**Data for processing**
------------------------------

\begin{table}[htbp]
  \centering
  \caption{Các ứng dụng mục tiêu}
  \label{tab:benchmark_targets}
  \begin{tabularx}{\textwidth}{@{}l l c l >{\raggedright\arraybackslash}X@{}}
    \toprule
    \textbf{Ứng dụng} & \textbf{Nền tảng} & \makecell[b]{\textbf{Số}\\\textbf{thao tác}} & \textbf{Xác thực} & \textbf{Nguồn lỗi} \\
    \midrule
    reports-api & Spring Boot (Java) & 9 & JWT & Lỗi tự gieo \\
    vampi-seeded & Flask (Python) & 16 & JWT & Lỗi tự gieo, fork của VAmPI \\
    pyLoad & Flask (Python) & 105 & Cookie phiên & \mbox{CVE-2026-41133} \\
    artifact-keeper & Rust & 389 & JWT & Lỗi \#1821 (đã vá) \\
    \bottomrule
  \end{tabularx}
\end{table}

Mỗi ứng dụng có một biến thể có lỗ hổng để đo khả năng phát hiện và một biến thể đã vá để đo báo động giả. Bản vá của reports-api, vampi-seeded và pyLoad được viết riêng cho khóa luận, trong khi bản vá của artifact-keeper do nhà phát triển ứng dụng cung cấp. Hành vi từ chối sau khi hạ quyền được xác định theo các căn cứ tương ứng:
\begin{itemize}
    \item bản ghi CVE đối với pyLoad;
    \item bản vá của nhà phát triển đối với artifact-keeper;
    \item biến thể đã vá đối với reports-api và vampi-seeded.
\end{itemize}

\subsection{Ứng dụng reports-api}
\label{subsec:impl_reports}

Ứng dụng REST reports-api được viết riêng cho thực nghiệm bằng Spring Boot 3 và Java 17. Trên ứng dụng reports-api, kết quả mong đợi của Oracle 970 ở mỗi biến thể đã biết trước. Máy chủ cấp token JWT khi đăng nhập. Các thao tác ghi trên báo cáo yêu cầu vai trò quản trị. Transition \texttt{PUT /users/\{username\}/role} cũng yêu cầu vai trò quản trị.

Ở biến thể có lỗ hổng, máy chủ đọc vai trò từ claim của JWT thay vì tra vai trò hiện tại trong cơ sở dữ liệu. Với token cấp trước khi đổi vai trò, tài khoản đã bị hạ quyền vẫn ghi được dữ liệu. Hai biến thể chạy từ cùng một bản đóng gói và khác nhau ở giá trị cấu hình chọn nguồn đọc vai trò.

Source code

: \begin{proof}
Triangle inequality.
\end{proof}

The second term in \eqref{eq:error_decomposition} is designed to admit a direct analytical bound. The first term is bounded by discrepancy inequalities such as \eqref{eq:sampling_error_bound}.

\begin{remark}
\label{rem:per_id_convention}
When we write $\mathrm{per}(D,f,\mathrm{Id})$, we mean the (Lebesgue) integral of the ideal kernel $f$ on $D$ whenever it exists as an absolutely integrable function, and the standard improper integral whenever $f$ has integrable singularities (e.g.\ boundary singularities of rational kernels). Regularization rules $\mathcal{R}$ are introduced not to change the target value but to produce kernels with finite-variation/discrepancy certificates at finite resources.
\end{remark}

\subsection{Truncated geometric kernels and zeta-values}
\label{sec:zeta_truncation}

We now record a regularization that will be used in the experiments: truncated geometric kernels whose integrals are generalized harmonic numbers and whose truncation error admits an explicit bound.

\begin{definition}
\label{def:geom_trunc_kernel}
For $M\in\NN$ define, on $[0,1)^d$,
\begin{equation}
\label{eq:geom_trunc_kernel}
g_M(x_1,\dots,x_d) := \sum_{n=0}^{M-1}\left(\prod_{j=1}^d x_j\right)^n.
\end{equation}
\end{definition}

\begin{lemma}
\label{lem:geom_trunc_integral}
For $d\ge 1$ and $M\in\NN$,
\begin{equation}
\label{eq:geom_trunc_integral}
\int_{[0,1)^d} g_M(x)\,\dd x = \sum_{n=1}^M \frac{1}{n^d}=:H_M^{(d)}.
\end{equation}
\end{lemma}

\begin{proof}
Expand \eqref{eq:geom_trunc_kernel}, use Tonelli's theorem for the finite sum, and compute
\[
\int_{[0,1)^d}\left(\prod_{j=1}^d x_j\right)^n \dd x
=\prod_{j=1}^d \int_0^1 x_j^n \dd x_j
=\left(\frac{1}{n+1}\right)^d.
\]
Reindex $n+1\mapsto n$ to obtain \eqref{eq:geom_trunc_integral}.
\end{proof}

------------------------------

**Activity**
Print all of the entries exactly, leaving nothing out.

**Reply to the task**
\begin{table}[htbp]
  \centering
  \caption{Các ứng dụng mục tiêu}
  \label{tab:benchmark_targets}
  \begin{tabularx}{\textwidth}{@{}l l c l >{\raggedright\arraybackslash}X@{}}
    \toprule
    \textbf{Ứng dụng} & \textbf{Nền tảng} & \makecell[b]{\textbf{Số}\\\textbf{thao tác}} & \textbf{Xác thực} & \textbf{Nguồn lỗi} \\
    \midrule
    reports-api & Spring Boot (Java) & 9 & JWT & Lỗi tự gieo \\
    vampi-seeded & Flask (Python) & 16 & JWT & Lỗi tự gieo, fork của VAmPI \\
    pyLoad & Flask (Python) & 105 & Cookie phiên & \mbox{CVE-2026-41133} \\
    artifact-keeper & Rust & 389 & JWT & Lỗi \#1821 (đã vá) \\
    \bottomrule
  \end{tabularx}
\end{table}

Mỗi ứng dụng có một biến thể có lỗ hổng để đo khả năng phát hiện và một biến thể đã vá để đo báo động giả. Bản vá của reports-api, vampi-seeded và pyLoad được viết riêng cho khóa luận, trong khi bản vá của artifact-keeper do nhà phát triển ứng dụng cung cấp. Hành vi từ chối sau khi hạ quyền được xác định theo các căn cứ tương ứng:
\begin{itemize}
    \item bản ghi CVE đối với pyLoad;
    \item bản vá của nhà phát triển đối với artifact-keeper;
    \item biến thể đã vá đối với reports-api và vampi-seeded.
\end{itemize}

\subsection{Ứng dụng reports-api}
\label{subsec:impl_reports}

Ứng dụng REST reports-api được viết riêng cho thực nghiệm bằng Spring Boot 3 và Java 17. Trên ứng dụng reports-api, kết quả mong đợi của Oracle 970 ở mỗi biến thể đã biết trước. Máy chủ cấp token JWT khi đăng nhập. Các thao tác ghi trên báo cáo yêu cầu vai trò quản trị. Transition \texttt{PUT /users/\{username\}/role} cũng yêu cầu vai trò quản trị.

Ở biến thể có lỗ hổng, máy chủ đọc vai trò từ claim của JWT thay vì tra vai trò hiện tại trong cơ sở dữ liệu. Với token cấp trước khi đổi vai trò, tài khoản đã bị hạ quyền vẫn ghi được dữ liệu. Hai biến thể chạy từ cùng một bản đóng gói và khác nhau ở giá trị cấu hình chọn nguồn đọc vai trò.

Source code

: \begin{proof}
Triangle inequality.
\end{proof}

The second term in \eqref{eq:error_decomposition} is designed to admit a direct analytical bound. The first term is bounded by discrepancy inequalities such as \eqref{eq:sampling_error_bound}.

\begin{remark}
\label{rem:per_id_convention}
When we write $\mathrm{per}(D,f,\mathrm{Id})$, we mean the (Lebesgue) integral of the ideal kernel $f$ on $D$ whenever it exists as an absolutely integrable function, and the standard improper integral whenever $f$ has integrable singularities (e.g.\ boundary singularities of rational kernels). Regularization rules $\mathcal{R}$ are introduced not to change the target value but to produce kernels with finite-variation/discrepancy certificates at finite resources.
\end{remark}

\subsection{Truncated geometric kernels and zeta-values}
\label{sec:zeta_truncation}

We now record a regularization that will be used in the experiments: truncated geometric kernels whose integrals are generalized harmonic numbers and whose truncation error admits an explicit bound.

\begin{definition}
\label{def:geom_trunc_kernel}
For $M\in\NN$ define, on $[0,1)^d$,
\begin{equation}
\label{eq:geom_trunc_kernel}
g_M(x_1,\dots,x_d) := \sum_{n=0}^{M-1}\left(\prod_{j=1}^d x_j\right)^n.
\end{equation}
\end{definition}

\begin{lemma}
\label{lem:geom_trunc_integral}
For $d\ge 1$ and $M\in\NN$,
\begin{equation}
\label{eq:geom_trunc_integral}
\int_{[0,1)^d} g_M(x)\,\dd x = \sum_{n=1}^M \frac{1}{n^d}=:H_M^{(d)}.
\end{equation}
\end{lemma}

\begin{proof}
Expand \eqref{eq:geom_trunc_kernel}, use Tonelli's theorem for the finite sum, and compute
\[
\int_{[0,1)^d}\left(\prod_{j=1}^d x_j\right)^n \dd x
=\prod_{j=1}^d \int_0^1 x_j^n \dd x_j
=\left(\frac{1}{n+1}\right)^d.
\]
Reindex $n+1\mapsto n$ to obtain \eqref{eq:geom_trunc_integral}.
\end{proof}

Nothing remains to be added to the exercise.